# SUPPLIED INFORMATION
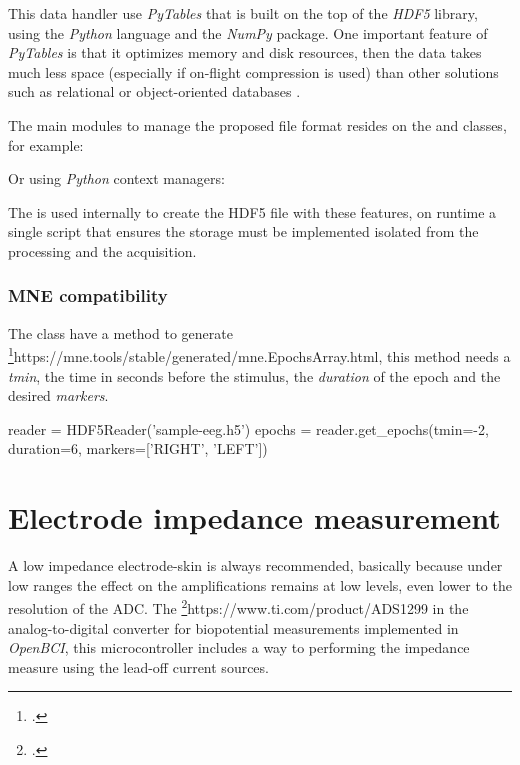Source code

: This data handler use \textit{PyTables} that is built on the top of the \textit{HDF5} library, using the \textit{Python} language and the \textit{NumPy} package. One important feature of \textit{PyTables} is that it optimizes memory and disk resources, then the data takes much less space (especially if on-flight compression is used) than other solutions such as relational or object-oriented databases \cite{Welcomet25:online}.

The main modules to manage the proposed file format resides on the  and  classes, for example:



Or using \textit{Python} context managers:



The  is used internally to create the \gls*{HDF}5 file with these features, on runtime a single script that ensures the storage must be implemented isolated from the processing and the acquisition. 

\subsubsection{MNE compatibility}

The class  have a method to generate \footcite{mne.EpochsArray}{https://mne.tools/stable/generated/mne.EpochsArray.html}, this method needs a \textit{tmin}, the time in seconds before the stimulus, the \textit{duration} of the epoch and the desired \textit{markers}.

\begin{python}
reader = HDF5Reader('sample-eeg.h5')
epochs = reader.get_epochs(tmin=-2, duration=6, markers=['RIGHT', 'LEFT'])
\end{python}

\section{Electrode impedance measurement}\label{subsec:impedance-measurement}

A low impedance electrode-skin is always recommended, basically because under low ranges the effect on the amplifications remains at low levels, even lower to the resolution of the \Gls*{ADC}. The \footcite{ADS1299}{https://www.ti.com/product/ADS1299} in the analog-to-digital converter for biopotential measurements implemented in \textit{OpenBCI}, this microcontroller includes a way to performing the impedance measure using the lead-off current sources. 

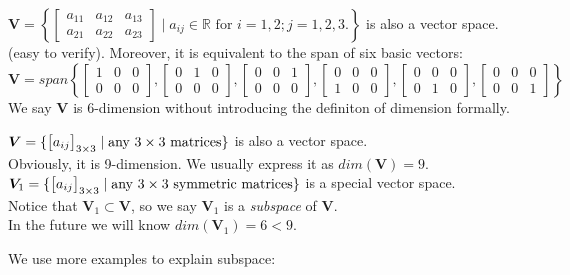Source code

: \begin{example}
$\bm V = \left\{\begin{bmatrix}
a_{11}&a_{12}&a_{13}\\a_{21}&a_{22}&a_{23}
\end{bmatrix}\mid a_{ij}\in\mathbb{R}\text{ for $i=1,2; j=1,2,3.$}\right\}$ is also a vector space. (easy to verify). Moreover, it is equivalent to the span of six basic vectors:\\
\[
\bm V = span\left\{
\begin{bmatrix}
1&0&0\\0&0&0
\end{bmatrix},\begin{bmatrix}
0&1&0\\0&0&0
\end{bmatrix},\begin{bmatrix}
0&0&1\\0&0&0
\end{bmatrix},\begin{bmatrix}
0&0&0\\1&0&0
\end{bmatrix},\begin{bmatrix}
0&0&0\\0&1&0
\end{bmatrix},\begin{bmatrix}
0&0&0\\0&0&1
\end{bmatrix}
\right\}
\]
We say $\bm V$ is 6-dimension without introducing the definiton of dimension formally.
\end{example}
\begin{example}
$\bm V = \{\begin{bmatrix}
a_{ij}
\end{bmatrix}_{3\times 3}\mid \text{any $3\times 3$ matrices}\}$ is also a vector space.\\ Obviously, it is 9-dimension. We usually express it as $dim(\bm V) = 9$.\\$\bm V_1 = \{\begin{bmatrix}
a_{ij}
\end{bmatrix}_{3\times 3}\mid \text{any $3\times 3$ symmetric matrices}\}$ is a special vector space. \\Notice that $\bm V_1\subset\bm V$, so we say $\bm V_1$ is a \textit{subspace} of $\bm V$.\\
In the future we will know $dim(\bm V_1) = 6<9$.
\end{example}
We use more examples to explain subspace:
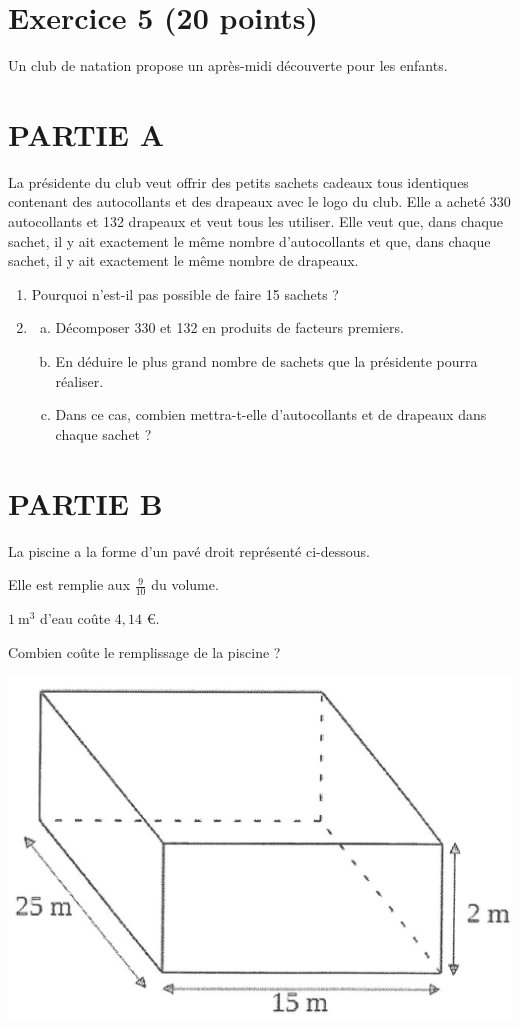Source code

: \documentclass[a4paper,14pt]{extarticle}
\begin{document}
\section*{Exercice 5 (20 points)}
Un club de natation propose un après-midi découverte pour les enfants.

\section*{PARTIE A}
La présidente du club veut offrir des petits sachets cadeaux tous identiques contenant des autocollants et des drapeaux avec le logo du club. Elle a acheté 330 autocollants et 132 drapeaux et veut tous les utiliser. Elle veut que, dans chaque sachet, il y ait exactement le même nombre d'autocollants et que, dans chaque sachet, il y ait exactement le même nombre de drapeaux.

\begin{enumerate}[1.]
  \item Pourquoi n'est-il pas possible de faire 15 sachets ?

  \item  \begin{enumerate}[a.] 

    \item Décomposer 330 et 132 en produits de facteurs premiers.

    \item En déduire le plus grand nombre de sachets que la présidente pourra réaliser.

    \item Dans ce cas, combien mettra-t-elle d'autocollants et de drapeaux dans chaque sachet ?
  \end{enumerate}
\end{enumerate}

\section*{PARTIE B}
La piscine a la forme d'un pavé droit représenté ci-dessous.

Elle est remplie aux $\frac{9}{10}$ du volume.

$1 \mathrm{~m}^{3}$ d'eau coûte $4,14$ €.

Combien coûte le remplissage de la piscine ?

\begin{center}
\includegraphics[max width=.5\textwidth]{piscine}
\end{center}
\end{document}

# BRIEF
State the number of lines in these entries that include the string "enumerate". Provide nothing beyond that number.

# OUTPUT FOR THIS EXERCISE
4